Plusieurs journalistes ayant suivi l'affaire ont emboîté le pas au CEPR après la publication de son communiqué.

«Dans les médias dominants américains traditionnels, vous n'êtes autorisé à vous opposer aux coups d'Etat [...] soutenus par les Etats-Unis qu'après. Si vous vous opposez aux coups d'Etat américains avant ou pendant qu'ils se produisent, des idiots utiles de l'impérialisme vous salissent en tant que "théoricien du complot"», a par exemple tweeté le journaliste Benjamin Norton, du média en ligne The Grayzone.

«Etonnamment, aucune des personnes qui ont applaudi le coup d'Etat bolivien contre Morales, en citant l'étude de l'OEA désormais démystifiée alléguant une fraude électorale, n'a mentionné cette nouvelle étude», a de son côté écrit Glenn Greenwald, journaliste du magazine en ligne The Intercept, qui a publié le 8 juin un article à charge sur le sujet, intitulé : «Le New York Times admet les mensonges clés qui ont provoqué le coup d'Etat de l'année dernière en Bolivie». 

En France, l'information a été repérée par le journaliste Paul Moreira, qui a twitté : «Le New York Times a vérifié (un peu tard) les accusations de fraude électorale contre Morales, l'ancien président de Bolivie. Finalement, son élection était réglo. La fake news de la fraude a justifié un coup d'Etat militaire d'extrême droite. Qui en parle ?»

Les mandats successifs d'Evo Morales, soutien affiché des classes populaires et des populations indigènes, ont été marqués par un net recul de la pauvreté et de l’analphabétisme. Il avait toutefois subi un premier revers en 2016, en perdant un référendum constitutionnel qui devait l'autoriser à briguer un quatrième mandat, une option contre laquelle 51,3% des votants s'étaient exprimés, mais qu'une décision du Tribunal constitutionnel avait rendue possible.

Sous la pression de l'armée et de la police qui se sont retournés contre lui dans un contexte de violences ayant envahi les rues du pays, Evo Morales a démissionné le 10 novembre 2019. Le vide du pouvoir a alors été comblé par la deuxième vice-présidente du Sénat, Jeanine Áñez, qui s'est proclamée présidente par intérim, amenant une politique en totale rupture avec celle de son prédécesseur, tant sur les questions intérieures que sur le volet des relations à l'international.
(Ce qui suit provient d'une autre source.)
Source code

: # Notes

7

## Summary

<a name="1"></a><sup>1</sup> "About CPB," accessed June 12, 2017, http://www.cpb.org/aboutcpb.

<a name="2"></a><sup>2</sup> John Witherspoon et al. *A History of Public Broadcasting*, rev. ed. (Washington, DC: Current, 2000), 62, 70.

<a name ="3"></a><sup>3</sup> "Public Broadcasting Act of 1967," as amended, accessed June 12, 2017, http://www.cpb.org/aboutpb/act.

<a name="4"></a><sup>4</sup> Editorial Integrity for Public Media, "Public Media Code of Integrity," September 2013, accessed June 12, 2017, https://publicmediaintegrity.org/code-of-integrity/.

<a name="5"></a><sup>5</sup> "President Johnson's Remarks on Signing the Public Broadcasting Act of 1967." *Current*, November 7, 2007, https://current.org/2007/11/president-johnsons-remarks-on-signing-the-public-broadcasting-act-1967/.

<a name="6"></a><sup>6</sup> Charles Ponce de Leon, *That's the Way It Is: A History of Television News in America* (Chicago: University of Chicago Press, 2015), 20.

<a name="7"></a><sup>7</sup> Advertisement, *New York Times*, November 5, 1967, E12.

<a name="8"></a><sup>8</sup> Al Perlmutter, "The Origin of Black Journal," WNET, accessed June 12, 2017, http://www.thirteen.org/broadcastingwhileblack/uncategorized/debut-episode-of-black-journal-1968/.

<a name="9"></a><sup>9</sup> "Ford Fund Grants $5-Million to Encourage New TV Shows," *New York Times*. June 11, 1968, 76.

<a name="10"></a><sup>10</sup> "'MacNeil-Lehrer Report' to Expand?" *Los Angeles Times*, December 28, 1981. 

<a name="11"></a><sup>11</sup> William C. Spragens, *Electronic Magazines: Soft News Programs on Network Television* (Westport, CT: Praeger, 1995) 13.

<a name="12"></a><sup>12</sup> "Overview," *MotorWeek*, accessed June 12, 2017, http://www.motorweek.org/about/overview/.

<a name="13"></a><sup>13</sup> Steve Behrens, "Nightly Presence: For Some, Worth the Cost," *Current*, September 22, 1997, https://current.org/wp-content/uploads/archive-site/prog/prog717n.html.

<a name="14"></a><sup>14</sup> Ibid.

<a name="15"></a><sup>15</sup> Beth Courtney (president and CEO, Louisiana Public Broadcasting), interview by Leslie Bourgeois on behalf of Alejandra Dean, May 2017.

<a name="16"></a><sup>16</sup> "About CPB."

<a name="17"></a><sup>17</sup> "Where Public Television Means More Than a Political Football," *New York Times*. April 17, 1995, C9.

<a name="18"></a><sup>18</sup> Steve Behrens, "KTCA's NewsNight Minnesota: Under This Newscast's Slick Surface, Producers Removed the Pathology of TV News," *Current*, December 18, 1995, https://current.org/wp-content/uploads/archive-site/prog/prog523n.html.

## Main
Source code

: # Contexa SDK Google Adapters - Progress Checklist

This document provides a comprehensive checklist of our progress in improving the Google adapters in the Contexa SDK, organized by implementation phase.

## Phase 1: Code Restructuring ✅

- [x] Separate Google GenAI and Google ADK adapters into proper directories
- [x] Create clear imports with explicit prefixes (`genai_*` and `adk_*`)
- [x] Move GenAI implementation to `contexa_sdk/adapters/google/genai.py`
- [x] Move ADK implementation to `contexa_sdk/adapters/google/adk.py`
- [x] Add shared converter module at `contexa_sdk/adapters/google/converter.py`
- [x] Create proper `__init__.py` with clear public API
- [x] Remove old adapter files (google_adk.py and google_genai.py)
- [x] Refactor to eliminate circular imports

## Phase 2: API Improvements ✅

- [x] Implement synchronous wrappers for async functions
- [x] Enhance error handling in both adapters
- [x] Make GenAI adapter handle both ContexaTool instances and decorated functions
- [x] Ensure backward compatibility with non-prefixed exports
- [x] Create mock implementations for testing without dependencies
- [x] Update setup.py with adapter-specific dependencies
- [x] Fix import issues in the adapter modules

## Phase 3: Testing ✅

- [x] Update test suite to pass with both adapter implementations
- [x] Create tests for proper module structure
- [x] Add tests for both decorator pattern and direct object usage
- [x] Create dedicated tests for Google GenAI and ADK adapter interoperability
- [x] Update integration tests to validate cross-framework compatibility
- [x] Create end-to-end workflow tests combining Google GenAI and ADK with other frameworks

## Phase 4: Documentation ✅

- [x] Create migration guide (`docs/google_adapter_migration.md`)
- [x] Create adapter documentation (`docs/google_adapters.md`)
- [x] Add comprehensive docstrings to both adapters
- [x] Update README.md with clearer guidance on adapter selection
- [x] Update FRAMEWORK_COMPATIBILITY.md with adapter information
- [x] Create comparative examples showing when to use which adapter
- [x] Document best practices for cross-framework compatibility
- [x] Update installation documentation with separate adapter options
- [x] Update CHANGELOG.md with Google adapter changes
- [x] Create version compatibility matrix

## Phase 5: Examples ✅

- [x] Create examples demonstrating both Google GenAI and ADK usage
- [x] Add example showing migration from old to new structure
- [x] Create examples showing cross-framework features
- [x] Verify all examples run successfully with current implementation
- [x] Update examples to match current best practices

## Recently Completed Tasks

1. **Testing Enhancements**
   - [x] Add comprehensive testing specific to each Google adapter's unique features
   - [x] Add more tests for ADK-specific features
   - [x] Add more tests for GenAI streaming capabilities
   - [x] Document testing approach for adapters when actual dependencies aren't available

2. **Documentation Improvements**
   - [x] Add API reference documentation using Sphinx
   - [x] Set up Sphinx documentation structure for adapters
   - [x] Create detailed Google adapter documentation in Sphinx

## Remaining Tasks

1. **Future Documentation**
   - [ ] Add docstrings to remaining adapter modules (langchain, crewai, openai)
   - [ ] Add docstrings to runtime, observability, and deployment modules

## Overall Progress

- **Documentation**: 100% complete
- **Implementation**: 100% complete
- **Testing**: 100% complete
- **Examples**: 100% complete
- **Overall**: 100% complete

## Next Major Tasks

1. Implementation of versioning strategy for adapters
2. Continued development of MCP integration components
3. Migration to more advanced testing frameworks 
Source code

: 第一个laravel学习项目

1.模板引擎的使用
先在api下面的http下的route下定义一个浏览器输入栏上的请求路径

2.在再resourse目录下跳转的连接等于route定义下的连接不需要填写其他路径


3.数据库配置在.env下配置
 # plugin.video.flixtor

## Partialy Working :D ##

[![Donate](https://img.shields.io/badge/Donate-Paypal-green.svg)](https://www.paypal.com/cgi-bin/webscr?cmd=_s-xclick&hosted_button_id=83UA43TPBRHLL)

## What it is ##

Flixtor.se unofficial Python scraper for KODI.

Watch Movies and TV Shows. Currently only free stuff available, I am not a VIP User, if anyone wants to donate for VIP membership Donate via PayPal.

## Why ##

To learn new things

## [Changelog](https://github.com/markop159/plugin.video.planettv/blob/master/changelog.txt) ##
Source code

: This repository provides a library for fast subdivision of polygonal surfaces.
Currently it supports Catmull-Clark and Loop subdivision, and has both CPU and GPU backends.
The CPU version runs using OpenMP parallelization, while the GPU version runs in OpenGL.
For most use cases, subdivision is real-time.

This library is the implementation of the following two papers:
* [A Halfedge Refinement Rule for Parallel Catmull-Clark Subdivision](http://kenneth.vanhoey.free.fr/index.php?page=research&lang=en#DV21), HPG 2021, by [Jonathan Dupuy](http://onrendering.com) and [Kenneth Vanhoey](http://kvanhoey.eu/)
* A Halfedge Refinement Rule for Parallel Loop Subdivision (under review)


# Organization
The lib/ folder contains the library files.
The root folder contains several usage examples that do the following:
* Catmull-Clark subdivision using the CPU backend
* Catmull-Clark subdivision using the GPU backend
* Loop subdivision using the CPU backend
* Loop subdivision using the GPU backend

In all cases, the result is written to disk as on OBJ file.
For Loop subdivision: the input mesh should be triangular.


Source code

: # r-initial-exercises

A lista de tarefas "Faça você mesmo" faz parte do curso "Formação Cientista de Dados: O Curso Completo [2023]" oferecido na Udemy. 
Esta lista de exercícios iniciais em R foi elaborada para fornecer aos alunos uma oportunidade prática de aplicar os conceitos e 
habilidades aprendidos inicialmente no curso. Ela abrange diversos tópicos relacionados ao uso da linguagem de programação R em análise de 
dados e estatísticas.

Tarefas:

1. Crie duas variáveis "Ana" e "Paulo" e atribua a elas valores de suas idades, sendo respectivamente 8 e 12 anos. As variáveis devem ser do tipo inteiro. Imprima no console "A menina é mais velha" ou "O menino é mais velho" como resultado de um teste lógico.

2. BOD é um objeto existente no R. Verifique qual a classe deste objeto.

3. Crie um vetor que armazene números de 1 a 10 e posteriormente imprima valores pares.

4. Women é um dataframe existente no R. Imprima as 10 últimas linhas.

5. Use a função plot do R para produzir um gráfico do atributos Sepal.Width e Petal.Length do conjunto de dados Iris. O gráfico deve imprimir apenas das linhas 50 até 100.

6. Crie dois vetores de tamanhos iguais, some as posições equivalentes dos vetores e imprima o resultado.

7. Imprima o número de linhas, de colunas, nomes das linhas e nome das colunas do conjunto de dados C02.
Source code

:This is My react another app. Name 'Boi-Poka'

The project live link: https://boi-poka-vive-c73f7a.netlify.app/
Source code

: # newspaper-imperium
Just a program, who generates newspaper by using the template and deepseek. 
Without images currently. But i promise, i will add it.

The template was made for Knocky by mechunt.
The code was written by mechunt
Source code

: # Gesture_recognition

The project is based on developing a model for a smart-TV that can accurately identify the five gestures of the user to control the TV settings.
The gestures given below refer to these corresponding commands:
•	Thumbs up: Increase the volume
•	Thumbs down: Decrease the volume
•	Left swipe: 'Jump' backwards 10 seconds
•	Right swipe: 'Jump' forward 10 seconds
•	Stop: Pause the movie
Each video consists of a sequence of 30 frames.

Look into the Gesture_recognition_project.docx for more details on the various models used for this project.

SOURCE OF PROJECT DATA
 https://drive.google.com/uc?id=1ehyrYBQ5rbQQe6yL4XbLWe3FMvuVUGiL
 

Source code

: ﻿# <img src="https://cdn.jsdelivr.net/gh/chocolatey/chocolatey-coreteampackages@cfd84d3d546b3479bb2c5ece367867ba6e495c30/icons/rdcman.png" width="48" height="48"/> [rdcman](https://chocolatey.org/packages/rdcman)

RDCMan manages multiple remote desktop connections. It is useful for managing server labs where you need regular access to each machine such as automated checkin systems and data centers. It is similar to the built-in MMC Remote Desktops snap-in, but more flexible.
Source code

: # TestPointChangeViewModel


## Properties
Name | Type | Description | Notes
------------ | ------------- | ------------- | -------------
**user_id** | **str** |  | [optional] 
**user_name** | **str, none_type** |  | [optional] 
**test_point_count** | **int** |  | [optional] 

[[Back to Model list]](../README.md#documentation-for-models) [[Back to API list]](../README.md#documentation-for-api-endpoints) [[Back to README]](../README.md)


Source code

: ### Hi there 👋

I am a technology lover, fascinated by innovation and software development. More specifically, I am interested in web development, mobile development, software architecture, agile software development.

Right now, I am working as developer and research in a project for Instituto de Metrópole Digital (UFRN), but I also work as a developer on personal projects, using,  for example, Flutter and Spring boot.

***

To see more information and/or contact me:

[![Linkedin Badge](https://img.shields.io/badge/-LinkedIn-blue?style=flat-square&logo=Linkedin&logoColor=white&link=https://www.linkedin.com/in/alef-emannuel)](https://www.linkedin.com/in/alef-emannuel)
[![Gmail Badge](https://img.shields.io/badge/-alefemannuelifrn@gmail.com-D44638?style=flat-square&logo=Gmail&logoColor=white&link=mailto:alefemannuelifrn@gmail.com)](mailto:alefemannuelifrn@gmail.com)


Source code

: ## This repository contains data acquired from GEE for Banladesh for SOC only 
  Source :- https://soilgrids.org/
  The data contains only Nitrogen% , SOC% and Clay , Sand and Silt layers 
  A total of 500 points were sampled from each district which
L'ancien président, qui ne cesse de dénoncer un «coup d'Etat», s'est dans un premier temps réfugié au Mexique pour échapper aux poursuites lancées par les nouvelles autorités de son pays, et vit désormais en exil en Argentine. Depuis ce pays, il participe à la campagne de son parti Mouvement vers le socialisme pour les élections générales boliviennes qui auront lieu en septembre 2020, et pour lesquelles l'ancien ministre de l'Economie, Luis Arce, brigue la présidence avec son soutien.